At the beginning of The Kite Runner when I read how the main character abandoned his friend/brother/servant, I hated him. At that time I thought that the main character is the author so I flipped to the first page of the book, looked at the picture of the author and transferred my hate to the picture. I wondered why am I reading this book. Why should a man who had committed such a terrible thing in his childhood be allowed to possess such great writing talent? Not to mention getting a book published and recognized internationally. Later on I realized that they are 2 different persons, and that the main character is really fiction.

Kite Runner is very unlike other books. In other books, I liked the main characters, pitied them, sympathised with them. This one is a first. It made me hate him.

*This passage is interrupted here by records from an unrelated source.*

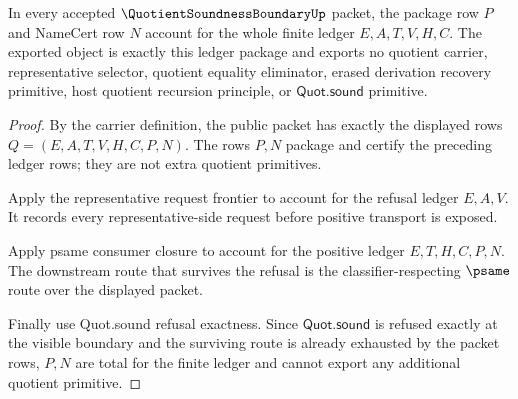 \begin{theorem}
\label{thm:quotient-soundness-boundary-pkg-namecert-ledger-totality}
In every accepted $\QuotientSoundnessBoundaryUp$ packet, the package row $P$ and NameCert row $N$ account for the whole finite ledger $E,A,T,V,H,C$. The exported object is exactly this ledger package and exports no quotient carrier, representative selector, quotient equality eliminator, erased derivation recovery primitive, host quotient recursion principle, or $\mathsf{Quot.sound}$ primitive.
\end{theorem}
\begin{proof}
By the carrier definition, the public packet has exactly the displayed rows $Q=(E,A,T,V,H,C,P,N)$. The rows $P,N$ package and certify the preceding ledger rows; they are not extra quotient primitives.

Apply the representative request frontier to account for the refusal ledger $E,A,V$. It records every representative-side request before positive transport is exposed.

Apply psame consumer closure to account for the positive ledger $E,T,H,C,P,N$. The downstream route that survives the refusal is the classifier-respecting $\psame$ route over the displayed packet.

Finally use Quot.sound refusal exactness. Since $\mathsf{Quot.sound}$ is refused exactly at the visible boundary and the surviving route is already exhausted by the packet rows, $P,N$ are total for the finite ledger and cannot export any additional quotient primitive.
\end{proof}

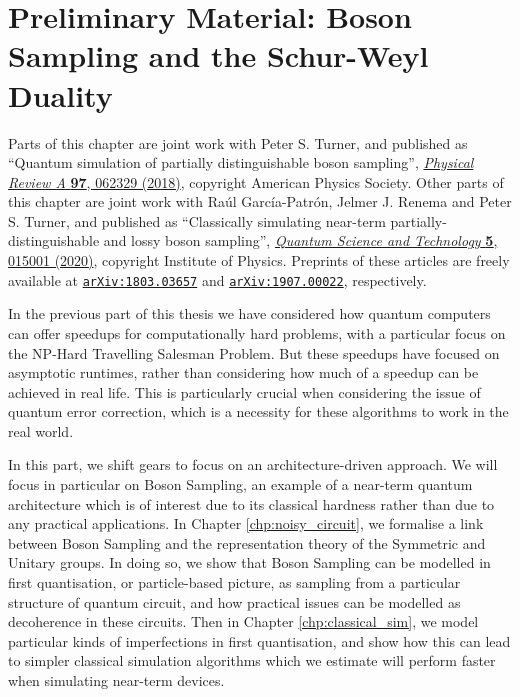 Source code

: \chapter{Preliminary Material: Boson Sampling and the Schur-Weyl Duality}
\label{chp:preliminary_bs}

Parts of this chapter are joint work with Peter S. Turner, and published as ``Quantum simulation of partially distinguishable boson sampling'', \href{https://link.aps.org/doi/10.1103/PhysRevA.97.062329}{\textit{Physical Review A} \textbf{97}, 062329 (2018)}, copyright American Physics Society. Other parts of this chapter are joint work with Ra\'ul Garc\'ia-Patr\'on, Jelmer J. Renema and Peter S. Turner, and published as ``Classically simulating near-term partially-distinguishable and lossy boson sampling'', \href{https://iopscience.iop.org/article/10.1088/2058-9565/ab5555}{\textit{Quantum Science and Technology} \textbf{5}, 015001 (2020)}, copyright Institute of Physics. Preprints of these articles are freely available at {\tt \href{https://arxiv.org/abs/1803.03657}{arXiv:1803.03657}} and {\tt \href{https://arxiv.org/abs/1907.00022}{arXiv:1907.00022}}, respectively.

In the previous part of this thesis we have considered how quantum computers can offer speedups for computationally hard problems, with a particular focus on the NP-Hard Travelling Salesman Problem. But these speedups have focused on asymptotic runtimes, rather than considering how much of a speedup can be achieved in real life. This is particularly crucial when considering the issue of quantum error correction, which is a necessity for these algorithms to work in the real world.

In this part, we shift gears to focus on an architecture-driven approach. We will focus in particular on Boson Sampling, an example of a near-term quantum architecture which is of interest due to its classical hardness rather than due to any practical applications. In Chapter \ref{chp:noisy_circuit}, we formalise a link between Boson Sampling and the representation theory of the Symmetric and Unitary groups. In doing so, we show that Boson Sampling can be modelled in first quantisation, or particle-based picture, as sampling from a particular structure of quantum circuit, and how practical issues can be modelled as decoherence in these circuits. Then in Chapter \ref{chp:classical_sim}, we model particular kinds of imperfections in first quantisation, and show how this can lead to simpler classical simulation algorithms which we estimate will perform faster when simulating near-term devices.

The atrocities that the Talibans commit in Afghanistan, the stoning, raping, conditions of living as described in the book were so detailed that I was horrified and disgusted. It was beyond what I read in newspapers. It was as if I was there myself, a little part of me. I can't imagine how life is like there, to be living in fear everyday, living with the possibility of getting blown up any moment. I was frowning, gasping and making weird noises (including "eek!, eeee..., umph," as well as voices at the back of my throat) while reading the book, so much so that my mom told me to stop it. Suddenly I appreciate living here in Singapore. Like Afghanistan, we have restrictions too. But unlike Afghanistan, our restrictions come with peace and I am glad. I don't have to walk around with the fear of getting bombed or worry about where my food is coming from. I'm glad that when I'm outside, the thoughts in my mind revolve around getting to my destination on time, stress on minor things such as not being able to play well during concert, stage-fright and studies. I'm just plain glad.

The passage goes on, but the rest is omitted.